Este resultado pode ser confirmado por uma cobertura de figura equivalente formada por dois quadrados - um de lado a e outro de lado b. Para ver o que se passa, basta ir clicando sobre cada um dos botões por ordem: 1, 2, 3 e 4.



11.6.10

Um exercício interactivo

Nesta altura, vale a pena enunciar um possível exercício de aplicação directa dos resultados de Pappus: Dados dois paralelogramos sobre os lados de um triângulo, determinar o paralelogramo que tem área igual à soma das áreas dos anteriores.



9.6.10

Teorema de Pitágoras e triângulos semelhantes sobre os lados do triângulo

Tal como aconteceu na entrada anterior, se em vez de retângulos semelhantes sobre os lados do triângulo retângulo, construirmos triângulos verifica-se que o triângulo construído sobre a hipotenusa tem área igual à soma das áreas dos triângulos construídos sobre os catetos.
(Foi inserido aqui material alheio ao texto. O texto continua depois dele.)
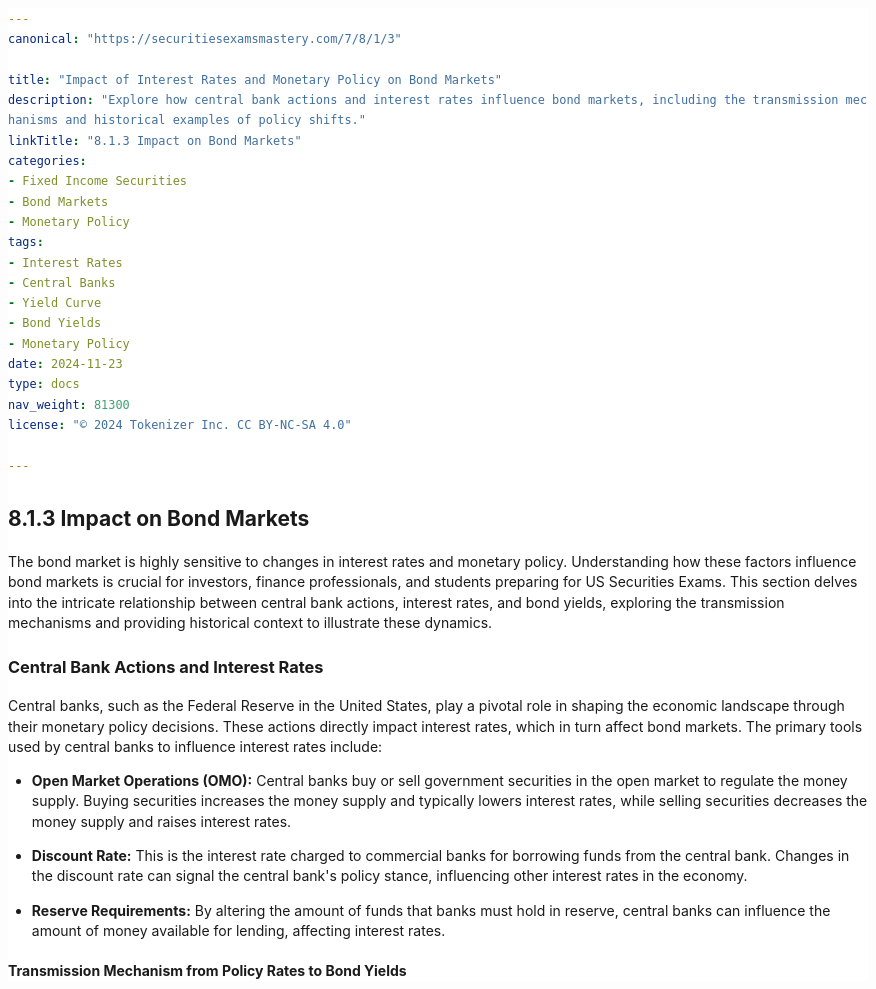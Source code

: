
 ```yaml
---
canonical: "https://securitiesexamsmastery.com/7/8/1/3"

title: "Impact of Interest Rates and Monetary Policy on Bond Markets"
description: "Explore how central bank actions and interest rates influence bond markets, including the transmission mechanisms and historical examples of policy shifts."
linkTitle: "8.1.3 Impact on Bond Markets"
categories:
- Fixed Income Securities
- Bond Markets
- Monetary Policy
tags:
- Interest Rates
- Central Banks
- Yield Curve
- Bond Yields
- Monetary Policy
date: 2024-11-23
type: docs
nav_weight: 81300
license: "© 2024 Tokenizer Inc. CC BY-NC-SA 4.0"

---
```


## 8.1.3 Impact on Bond Markets

The bond market is highly sensitive to changes in interest rates and monetary policy. Understanding how these factors influence bond markets is crucial for investors, finance professionals, and students preparing for US Securities Exams. This section delves into the intricate relationship between central bank actions, interest rates, and bond yields, exploring the transmission mechanisms and providing historical context to illustrate these dynamics.

### Central Bank Actions and Interest Rates

Central banks, such as the Federal Reserve in the United States, play a pivotal role in shaping the economic landscape through their monetary policy decisions. These actions directly impact interest rates, which in turn affect bond markets. The primary tools used by central banks to influence interest rates include:

- **Open Market Operations (OMO):** Central banks buy or sell government securities in the open market to regulate the money supply. Buying securities increases the money supply and typically lowers interest rates, while selling securities decreases the money supply and raises interest rates.

- **Discount Rate:** This is the interest rate charged to commercial banks for borrowing funds from the central bank. Changes in the discount rate can signal the central bank's policy stance, influencing other interest rates in the economy.

- **Reserve Requirements:** By altering the amount of funds that banks must hold in reserve, central banks can influence the amount of money available for lending, affecting interest rates.

#### Transmission Mechanism from Policy Rates to Bond Yields
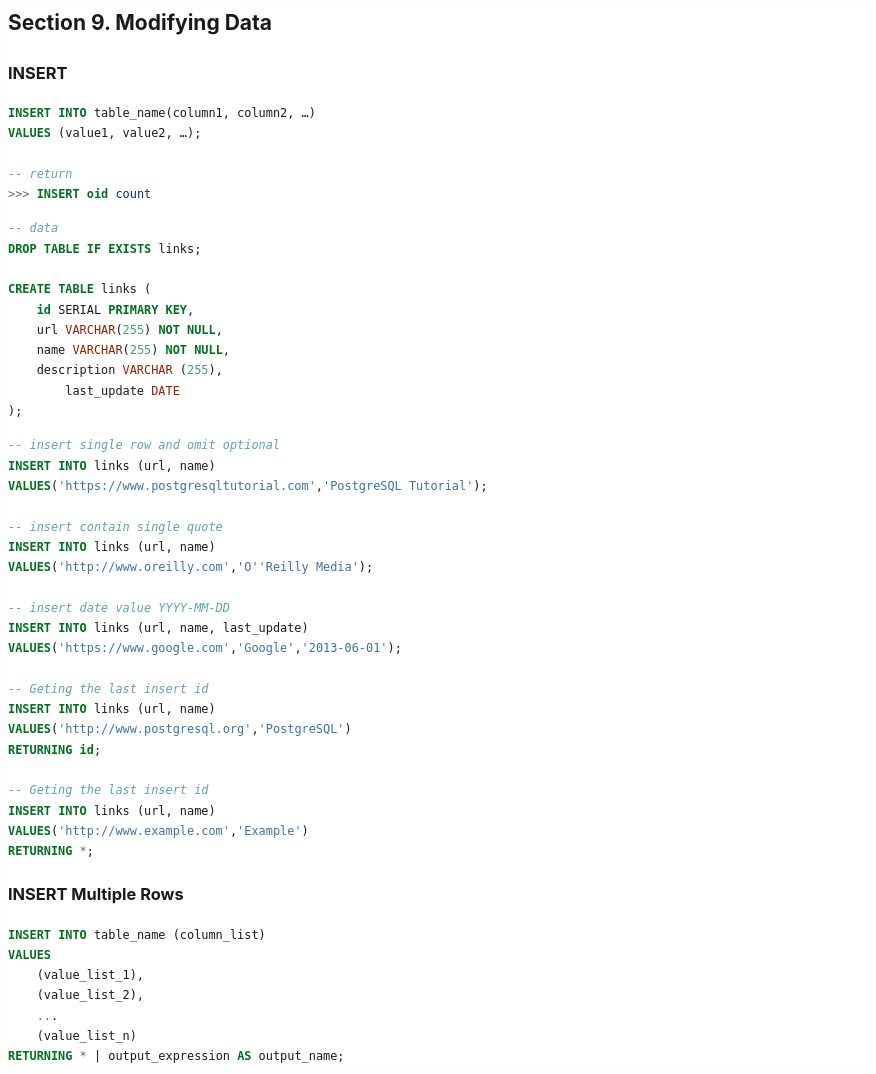## Section 9. Modifying Data

### INSERT

```sql
INSERT INTO table_name(column1, column2, …)
VALUES (value1, value2, …);

-- return
>>> INSERT oid count
```

```sql
-- data
DROP TABLE IF EXISTS links;

CREATE TABLE links (
	id SERIAL PRIMARY KEY,
	url VARCHAR(255) NOT NULL,
	name VARCHAR(255) NOT NULL,
	description VARCHAR (255),
        last_update DATE
);
```

```sql
-- insert single row and omit optional
INSERT INTO links (url, name)
VALUES('https://www.postgresqltutorial.com','PostgreSQL Tutorial');

-- insert contain single quote
INSERT INTO links (url, name)
VALUES('http://www.oreilly.com','O''Reilly Media');

-- insert date value YYYY-MM-DD
INSERT INTO links (url, name, last_update)
VALUES('https://www.google.com','Google','2013-06-01');

-- Geting the last insert id
INSERT INTO links (url, name)
VALUES('http://www.postgresql.org','PostgreSQL') 
RETURNING id;

-- Geting the last insert id
INSERT INTO links (url, name)
VALUES('http://www.example.com','Example') 
RETURNING *;
```

### INSERT Multiple Rows

```sql
INSERT INTO table_name (column_list)
VALUES
    (value_list_1),
    (value_list_2),
    ...
    (value_list_n)
RETURNING * | output_expression AS output_name;
```
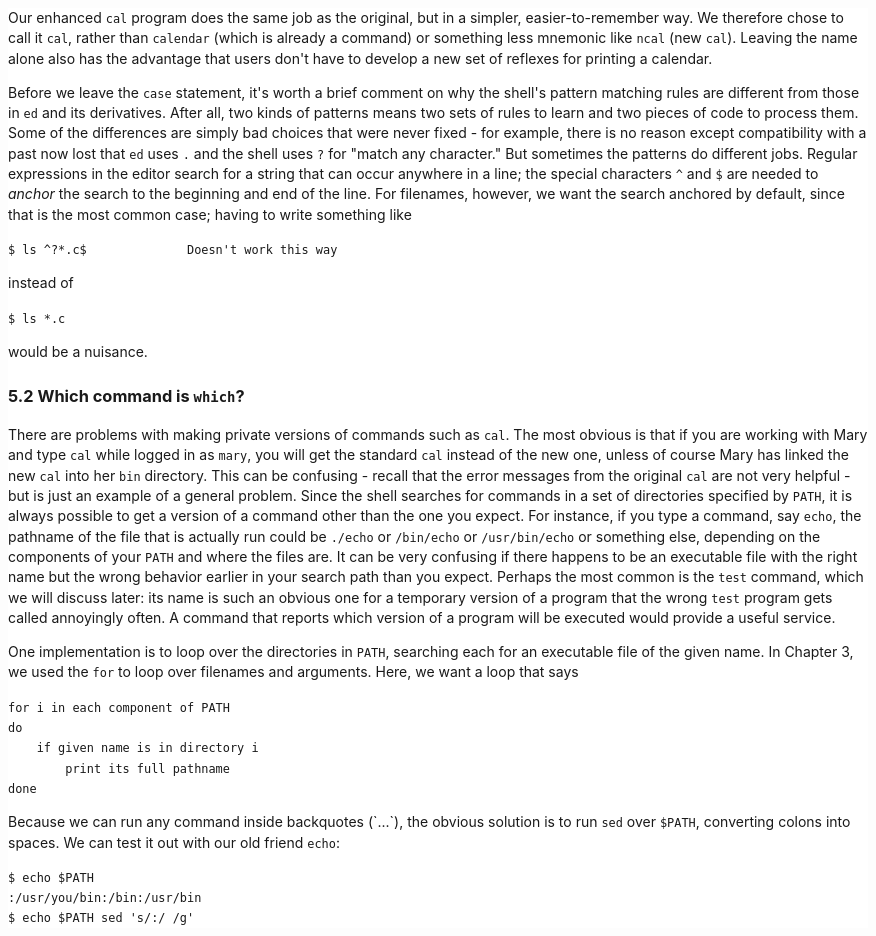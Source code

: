 Our enhanced `cal` program does the same job as the original, but in a simpler, easier-to-remember way.
We therefore chose to call it `cal`, rather than `calendar` (which is already a command) or something less mnemonic like `ncal` (new `cal`).
Leaving the name alone also has the advantage that users don't have to develop a new set of reflexes for printing a calendar.

Before we leave the `case` statement, it's worth a brief comment on why the shell's pattern matching rules are different from those in `ed` and its derivatives.
After all, two kinds of patterns means two sets of rules to learn and two pieces of code to process them.
Some of the differences are simply bad choices that were never fixed - for example, there is no reason except compatibility with a past now lost that `ed` uses `.` and the shell uses `?` for "match any character."
But sometimes the patterns do different jobs.
Regular expressions in the editor search for a string that can occur anywhere in a line; the special characters `^` and `$` are needed to *anchor* the search to the beginning and end of the line.
For filenames, however, we want the search anchored by default, since that is the most common case; having to write something like
```
$ ls ^?*.c$              Doesn't work this way
```
instead of
```
$ ls *.c
```
would be a nuisance.

### 5.2 Which command is `which`?

There are problems with making private versions of commands such as `cal`.
The most obvious is that if you are working with Mary and type `cal` while logged in as `mary`, you will get the standard `cal` instead of the new one, unless of course Mary has linked the new `cal` into her `bin` directory.
This can be confusing - recall that the error messages from the original `cal` are not very helpful - but is just an example of a general problem.
Since the shell searches for commands in a set of directories specified by `PATH`, it is always possible to get a version of a command other than the one you expect.
For instance, if you type a command, say `echo`, the pathname of the file that is actually run could be `./echo` or `/bin/echo` or `/usr/bin/echo` or something else, depending on the components of your `PATH` and where the files are.
It can be very confusing if there happens to be an executable file with the right name but the wrong behavior earlier in your search path than you expect.
Perhaps the most common is the `test` command, which we will discuss later: its name is such an obvious one for a temporary version of a program that the wrong `test` program gets called annoyingly often.
A command that reports which version of a program will be executed would provide a useful service.

One implementation is to loop over the directories in `PATH`, searching each for an executable file of the given name.
In Chapter 3, we used the `for` to loop over filenames and arguments.
Here, we want a loop that says
```
for i in each component of PATH
do
    if given name is in directory i
        print its full pathname
done
```
Because we can run any command inside backquotes (\`...\`), the obvious solution is to run `sed` over `$PATH`, converting colons into spaces.
We can test it out with our old friend `echo`:
```
$ echo $PATH
:/usr/you/bin:/bin:/usr/bin
$ echo $PATH sed 's/:/ /g'
```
Pode deslocar-se os ponto A, B, C e R, os primeiros para olhar para triângulos retângulos diferentes e R para variar os triângulos semelhantes sobre os lados de um dado triângulo ABC.



(escrita conforme acordo ortográfico)

8.6.10

Teorema de Pitágoras e retângulos semelhantes sobre os lados do triângulo

Sobre os lados do triângulo [ABC], retângulo em A,construímos três retângulos semelhantes. Verifica-se que o retângulo desenhado sobre a hipotenusa tem área igual à soma das áreas dos retângulos desenhados sobre os catetos. Este resultado é verificado para todos as figuras semelhantes construídas sobre os lados do triângulo retângulo.
Clicando sobre o botão Pappus? verifica-se a condição suficiente de Pappus (da entrada anterior).
Os pontos a verde A,B,C e D podem deslocar-se, fazendo variar o triângulo ABC e variar os retângulos para cada triângulo.



3.6.10

Generalização do Teorema de Pitágoras com demonstração à vista desarmada

No seu livro"Mirar y Ver. Nivola. Tres Cantos:2004" Guzmán dá grande importância à capacidade de olhar de modos diferentes e de perspectivas diferentes para as figuras, decompostas de modos diferentes e comparando áreas. Não se trata de um processo para conjecturar, mas mais do que isso: saber olhar, pode ser saber demonstrar. A escrita pode reduzir-se à descrição do que se viu, ou seja, a demonstração esteve na construção e no olhar, na construção do olhar.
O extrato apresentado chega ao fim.